After intraportal transplantation, islets are exposed to the instant blood-mediated inflammatory reaction, which may lead to islet fibrosis and thus a more pronounced chronic decline in islet function after transplantation at this site (25–27). To examine the function of zVAD-FMK and control portal vein islet grafts long term, euglycemic animals were followed up to 1 year posttransplant with IPGTT. Because none of the control animals receiving marginal mass grafts containing 500 islets became euglycemic, only zVAD-FMK–treated animals in this cohort could be followed. As demonstrated in Fig. 5A, there was no difference in IPGTT profiles between control grafts of 800 islets, zVAD-FMK–treated grafts of 800 islets, or zVAD-FMK–treated grafts of 500 islets at 28 days posttransplant. However, after 1 year, the control animals with 800 islets in the portal vein exhibited a marked increase in peak blood glucose values (Fig. 5B). When AUC was analyzed, there was a significant increase in AUC from 28 days to 1 year posttransplant in the control animals with 800 islets transplanted in the portal vein (P < 0.05), compared with no increase in zVAD-FMK–treated animals with 800 islets (Fig. 5C). zVAD-FMK–treated animals with 500 islets transplanted in the portal vein exhibited a significant decline in AUC at 1 year compared with 28 days (P < 0.01), which is a similar finding to marginal mass islet grafts transplanted under the kidney capsule (Figs. 3B and 5C). Surprisingly, AUC values in zVAD-FMK–treated animals with 500 islets transplanted in the portal vein were significantly lower than control animals with 800 islets transplanted in the portal vein at 1 year, despite the higher transplanted islet mass in the controls (P < 0.01) (Fig. 5C).

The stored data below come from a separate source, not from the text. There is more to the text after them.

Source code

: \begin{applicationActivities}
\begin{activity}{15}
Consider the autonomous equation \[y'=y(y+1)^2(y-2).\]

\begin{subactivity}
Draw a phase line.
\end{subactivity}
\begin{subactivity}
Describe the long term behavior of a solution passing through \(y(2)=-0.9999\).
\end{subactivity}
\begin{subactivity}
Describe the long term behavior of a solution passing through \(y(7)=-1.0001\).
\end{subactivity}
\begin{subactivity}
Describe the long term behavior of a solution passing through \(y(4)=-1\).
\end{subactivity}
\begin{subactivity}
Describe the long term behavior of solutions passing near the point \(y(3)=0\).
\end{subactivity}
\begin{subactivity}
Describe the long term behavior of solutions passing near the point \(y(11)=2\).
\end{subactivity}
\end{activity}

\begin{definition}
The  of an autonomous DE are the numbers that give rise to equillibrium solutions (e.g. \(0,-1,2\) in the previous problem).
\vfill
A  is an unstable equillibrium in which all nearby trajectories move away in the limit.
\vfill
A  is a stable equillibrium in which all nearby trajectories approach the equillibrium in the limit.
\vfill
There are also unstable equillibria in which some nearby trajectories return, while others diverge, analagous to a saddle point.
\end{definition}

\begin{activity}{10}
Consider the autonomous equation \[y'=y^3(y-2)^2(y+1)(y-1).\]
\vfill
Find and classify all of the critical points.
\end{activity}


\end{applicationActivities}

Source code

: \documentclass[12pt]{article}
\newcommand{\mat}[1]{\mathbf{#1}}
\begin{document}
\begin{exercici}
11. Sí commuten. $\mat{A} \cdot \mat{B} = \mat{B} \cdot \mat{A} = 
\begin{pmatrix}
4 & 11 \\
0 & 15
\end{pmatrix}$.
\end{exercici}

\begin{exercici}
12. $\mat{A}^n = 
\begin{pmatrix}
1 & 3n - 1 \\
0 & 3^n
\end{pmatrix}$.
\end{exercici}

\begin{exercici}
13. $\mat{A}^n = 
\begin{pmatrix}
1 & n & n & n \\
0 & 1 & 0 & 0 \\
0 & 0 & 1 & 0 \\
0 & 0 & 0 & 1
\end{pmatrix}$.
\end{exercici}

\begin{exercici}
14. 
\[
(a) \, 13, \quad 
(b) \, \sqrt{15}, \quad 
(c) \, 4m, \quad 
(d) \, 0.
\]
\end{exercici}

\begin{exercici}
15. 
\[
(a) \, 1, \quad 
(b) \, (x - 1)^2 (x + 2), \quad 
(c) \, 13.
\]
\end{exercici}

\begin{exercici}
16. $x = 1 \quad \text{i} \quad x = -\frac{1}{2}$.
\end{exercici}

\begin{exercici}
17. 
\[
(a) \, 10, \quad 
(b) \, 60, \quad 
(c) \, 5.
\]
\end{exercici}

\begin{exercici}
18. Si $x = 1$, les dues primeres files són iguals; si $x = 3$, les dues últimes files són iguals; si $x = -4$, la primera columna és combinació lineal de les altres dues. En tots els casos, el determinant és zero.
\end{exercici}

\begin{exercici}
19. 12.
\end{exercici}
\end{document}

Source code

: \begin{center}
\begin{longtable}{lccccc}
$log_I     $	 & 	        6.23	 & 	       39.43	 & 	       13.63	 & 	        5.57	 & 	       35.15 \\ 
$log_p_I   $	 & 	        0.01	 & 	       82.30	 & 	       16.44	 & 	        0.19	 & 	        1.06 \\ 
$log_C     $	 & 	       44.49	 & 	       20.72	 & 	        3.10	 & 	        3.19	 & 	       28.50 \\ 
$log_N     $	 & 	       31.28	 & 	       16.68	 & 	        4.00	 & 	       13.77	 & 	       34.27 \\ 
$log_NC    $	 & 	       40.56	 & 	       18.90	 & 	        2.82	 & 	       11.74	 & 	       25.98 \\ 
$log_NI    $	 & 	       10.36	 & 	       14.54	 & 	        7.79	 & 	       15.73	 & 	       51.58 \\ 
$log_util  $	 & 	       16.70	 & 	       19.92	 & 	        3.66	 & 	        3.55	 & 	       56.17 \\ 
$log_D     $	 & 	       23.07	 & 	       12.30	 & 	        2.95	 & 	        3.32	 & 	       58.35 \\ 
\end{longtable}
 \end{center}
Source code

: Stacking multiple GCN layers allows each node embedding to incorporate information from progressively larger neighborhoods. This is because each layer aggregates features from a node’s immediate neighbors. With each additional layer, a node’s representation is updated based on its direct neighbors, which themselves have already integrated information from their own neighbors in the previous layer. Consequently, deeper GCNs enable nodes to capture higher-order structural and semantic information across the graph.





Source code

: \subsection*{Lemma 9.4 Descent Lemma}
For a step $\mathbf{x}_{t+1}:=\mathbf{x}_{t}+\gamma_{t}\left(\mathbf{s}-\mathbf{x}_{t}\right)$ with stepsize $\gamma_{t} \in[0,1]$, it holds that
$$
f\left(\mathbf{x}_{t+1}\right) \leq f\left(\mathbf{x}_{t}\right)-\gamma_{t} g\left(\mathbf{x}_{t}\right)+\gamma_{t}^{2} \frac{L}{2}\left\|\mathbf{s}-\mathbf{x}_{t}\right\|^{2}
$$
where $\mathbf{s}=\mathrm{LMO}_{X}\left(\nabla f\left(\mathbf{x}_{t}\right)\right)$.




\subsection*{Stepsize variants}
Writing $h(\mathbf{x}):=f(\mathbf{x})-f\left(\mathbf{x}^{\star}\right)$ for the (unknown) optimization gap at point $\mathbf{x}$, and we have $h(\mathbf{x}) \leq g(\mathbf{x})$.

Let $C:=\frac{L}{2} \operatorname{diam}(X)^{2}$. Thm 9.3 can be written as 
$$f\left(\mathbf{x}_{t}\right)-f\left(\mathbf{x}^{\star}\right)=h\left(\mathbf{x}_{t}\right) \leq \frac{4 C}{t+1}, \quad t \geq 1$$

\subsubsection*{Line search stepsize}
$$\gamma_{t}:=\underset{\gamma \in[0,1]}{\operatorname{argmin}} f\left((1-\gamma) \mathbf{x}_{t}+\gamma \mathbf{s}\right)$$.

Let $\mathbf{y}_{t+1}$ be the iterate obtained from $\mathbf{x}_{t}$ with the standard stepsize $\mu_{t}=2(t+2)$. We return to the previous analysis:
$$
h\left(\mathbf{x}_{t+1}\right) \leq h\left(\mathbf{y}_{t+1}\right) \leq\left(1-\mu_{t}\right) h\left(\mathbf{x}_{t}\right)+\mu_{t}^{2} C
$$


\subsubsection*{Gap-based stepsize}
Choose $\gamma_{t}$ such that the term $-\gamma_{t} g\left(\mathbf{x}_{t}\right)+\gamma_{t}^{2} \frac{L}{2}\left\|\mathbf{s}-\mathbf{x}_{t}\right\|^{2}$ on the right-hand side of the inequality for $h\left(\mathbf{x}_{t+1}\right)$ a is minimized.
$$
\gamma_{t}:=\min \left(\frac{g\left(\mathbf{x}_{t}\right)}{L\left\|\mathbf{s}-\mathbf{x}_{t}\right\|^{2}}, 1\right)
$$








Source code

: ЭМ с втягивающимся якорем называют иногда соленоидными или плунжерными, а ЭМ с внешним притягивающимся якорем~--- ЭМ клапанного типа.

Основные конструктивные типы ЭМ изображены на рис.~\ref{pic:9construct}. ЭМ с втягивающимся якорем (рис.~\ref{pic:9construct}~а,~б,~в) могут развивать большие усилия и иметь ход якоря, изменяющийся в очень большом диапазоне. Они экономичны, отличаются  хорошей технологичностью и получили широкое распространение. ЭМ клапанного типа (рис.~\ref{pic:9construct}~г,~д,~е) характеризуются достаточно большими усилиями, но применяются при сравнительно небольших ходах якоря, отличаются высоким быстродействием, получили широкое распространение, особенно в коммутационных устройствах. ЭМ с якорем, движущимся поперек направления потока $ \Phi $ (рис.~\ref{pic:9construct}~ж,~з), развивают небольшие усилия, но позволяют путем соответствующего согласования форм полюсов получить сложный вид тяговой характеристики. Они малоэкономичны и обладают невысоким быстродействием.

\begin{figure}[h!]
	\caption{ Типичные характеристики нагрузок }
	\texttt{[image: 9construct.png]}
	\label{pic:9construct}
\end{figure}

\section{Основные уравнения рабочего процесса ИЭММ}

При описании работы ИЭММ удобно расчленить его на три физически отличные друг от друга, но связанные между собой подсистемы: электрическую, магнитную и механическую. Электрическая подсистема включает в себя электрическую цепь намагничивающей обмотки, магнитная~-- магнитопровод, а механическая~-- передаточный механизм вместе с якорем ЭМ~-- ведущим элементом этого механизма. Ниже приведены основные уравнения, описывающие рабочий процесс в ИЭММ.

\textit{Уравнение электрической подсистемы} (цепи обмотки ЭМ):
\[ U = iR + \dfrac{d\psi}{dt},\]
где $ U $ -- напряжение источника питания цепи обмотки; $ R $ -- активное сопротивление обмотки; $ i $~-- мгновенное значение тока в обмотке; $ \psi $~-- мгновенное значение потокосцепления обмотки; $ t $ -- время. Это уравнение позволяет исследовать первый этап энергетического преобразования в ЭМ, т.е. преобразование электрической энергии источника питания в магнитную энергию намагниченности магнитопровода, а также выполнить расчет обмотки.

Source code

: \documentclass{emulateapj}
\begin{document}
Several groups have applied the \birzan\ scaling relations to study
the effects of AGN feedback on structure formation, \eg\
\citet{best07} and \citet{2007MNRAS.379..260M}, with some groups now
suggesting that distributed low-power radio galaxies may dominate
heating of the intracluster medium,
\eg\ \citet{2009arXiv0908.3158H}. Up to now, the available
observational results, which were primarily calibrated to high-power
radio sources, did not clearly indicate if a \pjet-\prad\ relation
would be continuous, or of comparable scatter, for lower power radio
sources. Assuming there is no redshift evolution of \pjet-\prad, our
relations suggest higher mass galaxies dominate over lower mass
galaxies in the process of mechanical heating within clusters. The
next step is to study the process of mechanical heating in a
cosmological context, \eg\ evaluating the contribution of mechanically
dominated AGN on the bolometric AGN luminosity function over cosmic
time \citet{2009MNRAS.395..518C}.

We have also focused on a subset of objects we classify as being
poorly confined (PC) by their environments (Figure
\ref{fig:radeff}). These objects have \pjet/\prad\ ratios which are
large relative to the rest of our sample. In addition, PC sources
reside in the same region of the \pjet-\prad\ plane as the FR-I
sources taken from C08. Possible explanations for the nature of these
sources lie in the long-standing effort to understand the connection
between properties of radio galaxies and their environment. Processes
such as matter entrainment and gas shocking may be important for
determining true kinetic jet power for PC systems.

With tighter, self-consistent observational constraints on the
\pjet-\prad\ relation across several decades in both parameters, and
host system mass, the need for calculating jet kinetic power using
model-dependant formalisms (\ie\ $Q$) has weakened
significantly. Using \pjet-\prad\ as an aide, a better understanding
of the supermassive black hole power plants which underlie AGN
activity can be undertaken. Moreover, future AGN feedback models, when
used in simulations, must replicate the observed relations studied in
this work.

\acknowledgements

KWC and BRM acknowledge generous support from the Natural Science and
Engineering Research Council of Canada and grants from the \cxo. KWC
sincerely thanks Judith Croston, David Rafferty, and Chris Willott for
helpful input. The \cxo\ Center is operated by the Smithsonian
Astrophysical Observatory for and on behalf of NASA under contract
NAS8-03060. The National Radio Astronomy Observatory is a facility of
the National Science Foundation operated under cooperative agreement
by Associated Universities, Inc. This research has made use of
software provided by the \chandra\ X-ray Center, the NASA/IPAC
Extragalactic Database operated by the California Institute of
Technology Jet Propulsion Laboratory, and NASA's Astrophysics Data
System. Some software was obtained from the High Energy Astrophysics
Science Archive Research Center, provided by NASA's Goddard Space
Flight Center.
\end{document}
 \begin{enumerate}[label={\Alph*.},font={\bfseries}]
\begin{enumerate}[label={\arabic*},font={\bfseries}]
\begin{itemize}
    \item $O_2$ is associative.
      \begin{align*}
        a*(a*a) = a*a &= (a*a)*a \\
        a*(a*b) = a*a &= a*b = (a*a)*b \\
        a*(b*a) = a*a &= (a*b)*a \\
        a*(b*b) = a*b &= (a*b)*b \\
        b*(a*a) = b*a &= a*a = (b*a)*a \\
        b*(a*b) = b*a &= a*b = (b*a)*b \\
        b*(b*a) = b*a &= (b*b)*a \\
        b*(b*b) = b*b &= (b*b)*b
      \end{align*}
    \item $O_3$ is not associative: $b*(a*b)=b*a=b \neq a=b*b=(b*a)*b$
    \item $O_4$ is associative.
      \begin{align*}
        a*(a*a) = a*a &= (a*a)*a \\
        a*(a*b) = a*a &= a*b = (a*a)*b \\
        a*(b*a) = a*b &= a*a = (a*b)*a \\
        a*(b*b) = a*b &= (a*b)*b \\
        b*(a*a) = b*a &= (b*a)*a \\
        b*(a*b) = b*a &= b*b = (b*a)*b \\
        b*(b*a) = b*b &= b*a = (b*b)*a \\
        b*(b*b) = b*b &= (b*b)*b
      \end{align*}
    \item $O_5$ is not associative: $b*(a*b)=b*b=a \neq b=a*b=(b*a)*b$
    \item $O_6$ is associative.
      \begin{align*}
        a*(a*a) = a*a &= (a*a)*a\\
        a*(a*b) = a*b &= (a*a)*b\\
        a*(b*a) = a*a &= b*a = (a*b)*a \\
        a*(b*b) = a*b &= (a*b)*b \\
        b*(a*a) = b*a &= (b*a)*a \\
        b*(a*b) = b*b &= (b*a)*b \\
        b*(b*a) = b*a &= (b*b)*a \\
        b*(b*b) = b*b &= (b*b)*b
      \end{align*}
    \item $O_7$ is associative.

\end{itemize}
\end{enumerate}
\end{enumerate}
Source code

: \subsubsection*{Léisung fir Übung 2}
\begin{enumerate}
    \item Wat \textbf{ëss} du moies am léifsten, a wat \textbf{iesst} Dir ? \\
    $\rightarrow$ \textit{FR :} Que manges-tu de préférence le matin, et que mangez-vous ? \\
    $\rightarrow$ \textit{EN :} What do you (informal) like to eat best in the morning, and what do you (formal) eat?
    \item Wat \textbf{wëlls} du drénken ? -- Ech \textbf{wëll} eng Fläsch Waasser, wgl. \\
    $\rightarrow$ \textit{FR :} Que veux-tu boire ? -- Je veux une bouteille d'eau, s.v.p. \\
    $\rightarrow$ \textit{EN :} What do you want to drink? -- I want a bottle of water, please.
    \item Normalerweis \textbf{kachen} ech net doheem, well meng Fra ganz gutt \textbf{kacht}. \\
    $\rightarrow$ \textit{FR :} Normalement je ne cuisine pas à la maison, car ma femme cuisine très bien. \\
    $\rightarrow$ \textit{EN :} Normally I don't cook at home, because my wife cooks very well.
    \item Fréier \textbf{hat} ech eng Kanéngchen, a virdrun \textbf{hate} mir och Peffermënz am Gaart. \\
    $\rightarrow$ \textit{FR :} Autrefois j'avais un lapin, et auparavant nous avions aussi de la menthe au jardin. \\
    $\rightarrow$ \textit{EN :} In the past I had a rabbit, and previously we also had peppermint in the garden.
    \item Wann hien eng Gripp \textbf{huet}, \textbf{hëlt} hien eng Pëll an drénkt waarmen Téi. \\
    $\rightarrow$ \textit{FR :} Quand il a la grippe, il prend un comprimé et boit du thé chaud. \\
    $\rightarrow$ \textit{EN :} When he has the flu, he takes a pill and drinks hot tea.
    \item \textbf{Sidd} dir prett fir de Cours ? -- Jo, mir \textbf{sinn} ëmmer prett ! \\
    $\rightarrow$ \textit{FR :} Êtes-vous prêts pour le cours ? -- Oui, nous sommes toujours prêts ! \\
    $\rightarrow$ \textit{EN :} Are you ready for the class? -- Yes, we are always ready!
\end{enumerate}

A brief treatment period with zVAD-FMK preserves graft insulin content and prevents islet apoptosis posttransplant.
Because our study involves transplantation of syngeneic islets into chemically diabetic recipients, the possibility exists that treatment with a caspase inhibitor could lead to endogenous β-cell preservation and/or hyperplasia after STZ treatment, which could result in improved blood glucose values, despite a minimal direct benefit to the transplanted islets. To investigate this hypothesis, a series of nonmarginal mass grafts containing 500 islets were transplanted under the renal capsule using the same in vitro pretransplant incubation period and posttransplant injection schedules used in our previous studies. Islet grafts were then analyzed for total insulin content and apoptosis at the following time points: pretransplantation (an equivalent aliquot of 500 islets that had been cultured for 2 h) and 24 h, 14 days, and 28 days posttransplant. All of the animals were transplanted on the same day with the same islet preparation to prevent variability in islet preparations from affecting this study. Intraportal islet grafts were not used for this analysis because of the technical difficulties associated with measurement of total graft insulin content and quantification of apoptosis in intraportally transplanted islets. As shown in Fig. 6, there was no difference in insulin content between zVAD-FMK–treated and control islets before transplantation. A significant difference in insulin content was observed at 24 h posttransplant between zVAD-FMK–treated and control islets (P < 0.0005), but total insulin content in both cohorts was dramatically reduced, which is likely caused by massive β-cell degranulation associated with the immediate posttransplant period. However, at 14 days posttransplant, there was a significant reduction in graft insulin content in control animals that was not present in zVAD-FMK–treated recipients (P < 0.0005), a finding that was also observed at 28 days posttransplant (Fig. 6A). This progressive decline in graft insulin content in the control animals has been reported by other groups and supports the metabolic exhaustion theory (21,22,28,29). However, zVAD-FMK–treated animals did not exhibit a decline in graft insulin content; instead, graft insulin content levels remained steady from 14 to 28 days, despite the absence of zVAD-FMK therapy at that point posttransplant (Fig. 6A).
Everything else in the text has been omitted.